* **EXERCISE REQUIREMENTS**: Your answer is a copy of every line in the records where "bijv" appears.
_ _ _ _
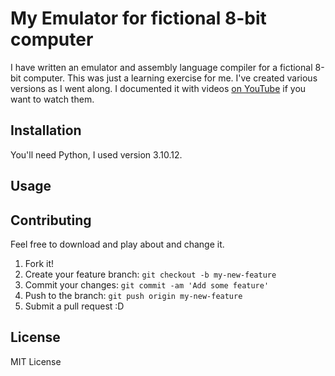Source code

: # My Emulator for fictional 8-bit computer

I have written an emulator and assembly language compiler for a fictional 8-bit computer. This was just a learning exercise for me. I've created various versions as I went along. 
I documented it with videos [on YouTube](https://www.youtube.com/playlist?list=PLIdbG0u0z9rnHt9RGhIWtp3Ctsep7Izoh) if you want to watch them. 


## Installation

You'll need Python, I used version 3.10.12. 

## Usage


## Contributing

Feel free to download and play about and change it. 

1. Fork it!
2. Create your feature branch: `git checkout -b my-new-feature`
3. Commit your changes: `git commit -am 'Add some feature'`
4. Push to the branch: `git push origin my-new-feature`
5. Submit a pull request :D

## License

MIT License
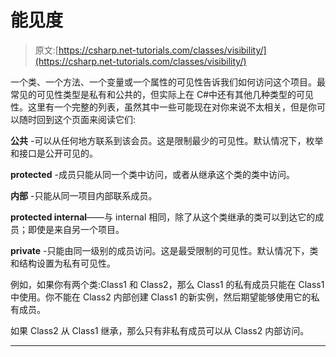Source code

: # 能见度

> 原文:[https://csharp.net-tutorials.com/classes/visibility/](https://csharp.net-tutorials.com/classes/visibility/)

一个类、一个方法、一个变量或一个属性的可见性告诉我们如何访问这个项目。最常见的可见性类型是私有和公共的，但实际上在 C#中还有其他几种类型的可见性。这里有一个完整的列表，虽然其中一些可能现在对你来说不太相关，但是你可以随时回到这个页面来阅读它们:

**公共** -可以从任何地方联系到该会员。这是限制最少的可见性。默认情况下，枚举和接口是公开可见的。

**protected** -成员只能从同一个类中访问，或者从继承这个类的类中访问。

**内部** -只能从同一项目内部联系成员。

**protected internal**——与 internal 相同，除了从这个类继承的类可以到达它的成员；即使是来自另一个项目。

**private** -只能由同一级别的成员访问。这是最受限制的可见性。默认情况下，类和结构设置为私有可见性。

<input type="hidden" name="IL_IN_ARTICLE">

例如，如果你有两个类:Class1 和 Class2，那么 Class1 的私有成员只能在 Class1 中使用。你不能在 Class2 内部创建 Class1 的新实例，然后期望能够使用它的私有成员。

如果 Class2 从 Class1 继承，那么只有非私有成员可以从 Class2 内部访问。

* * *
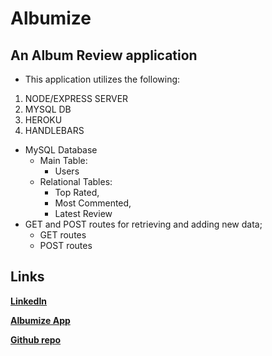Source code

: 
# Albumize
## An Album Review application


* This application utilizes the following:

1. NODE/EXPRESS SERVER
2. MYSQL DB
3. HEROKU
4. HANDLEBARS



* MySQL Database 
    - Main Table:
        * Users
    - Relational Tables:
        * Top Rated,
        * Most Commented,
        * Latest Review
* GET and POST routes for retrieving and adding new data;
    * GET routes
    * POST routes



## Links

**[LinkedIn](https://www.linkedin.com/in/jason-lloyd-a0ba9529/)**

**[Albumize App](https://glacial-tundra-34381.herokuapp.com/)**

**[Github repo](https://github.com/jll9qw/AlbumReviewBlog.git)**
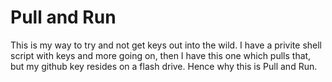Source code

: # Pull and Run

This is my way to try and not get keys out into the wild. I have a privite shell script with keys and more going on, then I have this one which pulls that, but my github key resides on a flash drive. Hence why this is Pull and Run.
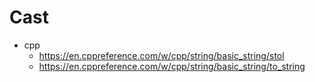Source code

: # Cast

* cpp
  * <https://en.cppreference.com/w/cpp/string/basic_string/stol>
  * <https://en.cppreference.com/w/cpp/string/basic_string/to_string>
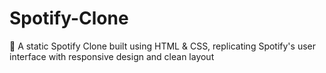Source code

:# Spotify-Clone
🎵 A static Spotify Clone built using HTML &amp; CSS, replicating Spotify's user interface with responsive design and clean layout
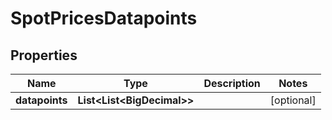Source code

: 

# SpotPricesDatapoints


## Properties

| Name | Type | Description | Notes |
|------------ | ------------- | ------------- | -------------|
|**datapoints** | **List&lt;List&lt;BigDecimal&gt;&gt;** |  |  [optional] |



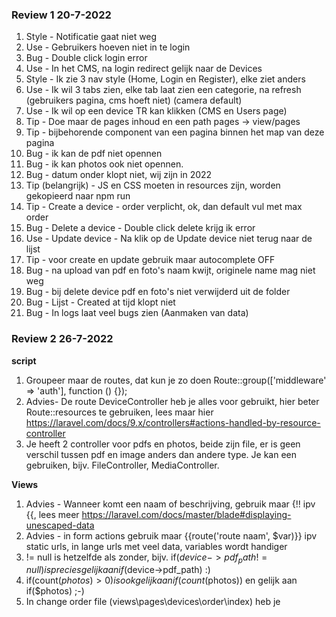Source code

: ### Review 1 20-7-2022

1. Style - Notificatie gaat niet weg
2. Use - Gebruikers hoeven niet in te login
3. Bug - Double click login error
4. Use - In het CMS, na login redirect gelijk naar de Devices
5. Style - Ik zie 3 nav style (Home, Login en Register), elke ziet anders
6. Use - Ik wil 3 tabs zien, elke tab laat zien een categorie, na refresh (gebruikers pagina, cms hoeft niet) (camera
   default)
7. Use - Ik wil op een device TR kan klikken (CMS en Users page)
8. Tip - Doe maar de pages inhoud en een path pages -> view/pages
9. Tip - bijbehorende component van een pagina binnen het map van deze pagina
10. Bug - ik kan de pdf niet opennen
11. Bug - ik kan photos ook niet opennen.
12. Bug - datum onder klopt niet, wij zijn in 2022
13. Tip (belangrijk) - JS en CSS moeten in resources zijn, worden gekopieerd naar npm run
14. Tip - Create a device - order verplicht, ok, dan default vul met max order
15. Bug - Delete a device - Double click delete krijg ik error
16. Use - Update device - Na klik op de Update device niet terug naar de lijst
17. Tip - voor create en update gebruik maar autocomplete OFF
18. Bug - na upload van pdf en foto's naam kwijt, originele name mag niet weg
19. Bug - bij delete device pdf en foto's niet verwijderd uit de folder
20. Bug - Lijst - Created at tijd klopt niet
21. Bug - In logs laat veel bugs zien (Aanmaken van data)

### Review 2 26-7-2022
**script**
1. Groupeer maar de routes, dat kun je zo doen Route::group(['middleware' => 'auth'], function () {});
2. Advies- De route DeviceController heb je alles voor gebruikt, hier beter Route::resources te gebruiken, lees maar hier https://laravel.com/docs/9.x/controllers#actions-handled-by-resource-controller
3. Je heeft 2 controller voor pdfs en photos, beide zijn file, er is geen verschil tussen pdf en image anders dan andere type.
   Je kan een gebruiken, bijv. FileController, MediaController.

**Views**
1. Advies - Wanneer komt een naam of beschrijving, gebruik maar {!! ipv {{, lees meer https://laravel.com/docs/master/blade#displaying-unescaped-data
2. Advies - in form actions gebruik maar {{route('route naam', $var)}} ipv static urls, in lange urls met veel data, variables wordt handiger
3. != null  is hetzelfde als zonder, bijv. if($device->pdf_path != null) is precies gelijk aan if($device->pdf_path) :)
4. if(count($photos) > 0) is ook gelijk aan if(count($photos)) en gelijk aan if($photos) ;-)
5. In change order file (views\pages\devices\order\index) heb je <script> boven en daar heb je php loop in js. Eerste script moet helemaal onder, eind van file, tweede don't mix talen met elkaar, ook als deze manier lijkt op te werken


**Models**
1. Gebruik maar de insert phpDoc blocks
2. User modal : createdDevices en editedDevices klopt niet, user table heeft geen device id, hier moet has many relatie komen. En posts ? hoort bij niks
3. Device modal, scopeFilter erg te lang, probeer maar https://www.php-fig.org/psr/psr-2/ te gebruiken
4. Photo modal noem 'm maar File of Media dan kun je voor meerdere doelen gebruiken

**JS**
1. _dir + '/devices/pdf/' + id.toString(), de toString() is overbodig
2. gebruik maar $(this).data('deviceid') ipv this.getAttribute("data-deviceid") , in andere plekken gebruik je jQuery, dus hier ook

**Controller**
- DeviceController
1. zeer belangrijk, zuunig in je code en queries, laad alles in een keer, je stuurt drie queries, een voor first, tweede alle categorieën, derde devices,
   doe maar alles een query, gebruik maar **eager loading**  with()  zo: Category::with('devices')->get(); ref https://laravel.com/docs/9.x/eloquent-relationships#eager-loading
2. bij index() functie, voeg maar Request $request en gebruik maar deze in
3. tevens, gebruik maar find() ipv firstWhere('id', request('category'))
4. en, Category::first() ipv Category::query()->orderBy('id')->first()
5. ook, get() ipv all()
6. daarnaast, query() komt in meerdere plekken, deze is overbodig, voegt niets aan je data of vraag
7. show() en create() zoals vermeld in het vorige punt
8. Bondig manier voor get $lastDevice -> $lastDevice = Device::where('category_id', '=', $request['category'])->max('order') + 1;
9. store() en update() validate maar de data voor, https://laravel.com/docs/9.x/validation#form-request-validation
10. post data $attributes array, maak deze maar in een keer, en vul hem met de data.
11. edit() en destroy() pass maar id, gebruik vervolgens de eager loading voor de device en zijn files
- OrderController
13. index() zie maar 1,2,3,4,5,6
14. created_at en updated_at moeten utc, database time altijd utc, in view cet, kijk maar https://carbon.nesbot.com/docs/
15. voeg maar type to file table, image of pdf en dan save file id (file pdf id) in device table pdf_id

### Review 3 ContactController 15-8-2022  
1. ik zie geen phpdocs blocks
2. Graag geen html code in de controller
3. beter functie namen en beter volgorde
4. email from klopt niet

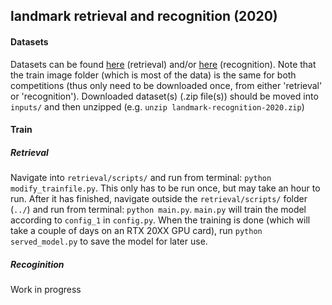 ## landmark retrieval and recognition (2020)
#### Datasets
Datasets can be found [here](https://www.kaggle.com/c/landmark-retrieval-2020/data) (retrieval) and/or [here](https://www.kaggle.com/c/landmark-recognition-2020/data) (recognition). Note that the train image folder (which is most of the data) is the same for both competitions (thus only need to be downloaded once, from either 'retrieval' or 'recognition'). Downloaded dataset(s) (.zip file(s)) should be moved into `inputs/` and then unzipped (e.g. `unzip landmark-recognition-2020.zip`)

#### Train
##### Retrieval
Navigate into `retrieval/scripts/` and run from terminal: `python modify_trainfile.py`. This only has to be run once, but may take an hour to run. After it has finished, navigate outside the `retrieval/scripts/` folder (`../`) and run from terminal: `python main.py`. `main.py` will train the model according to `config_1` in `config.py`. When the training is done (which will take a couple of days on an RTX 20XX GPU card), run `python served_model.py` to save the model for later use.
##### Recoginition
Work in progress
_ _ _ _
* **RESPONSE TO THIS TASK**:
   Je kan een gebruiken, bijv. FileController, MediaController.
3. != null  is hetzelfde als zonder, bijv. if($device->pdf_path != null) is precies gelijk aan if($device->pdf_path) :)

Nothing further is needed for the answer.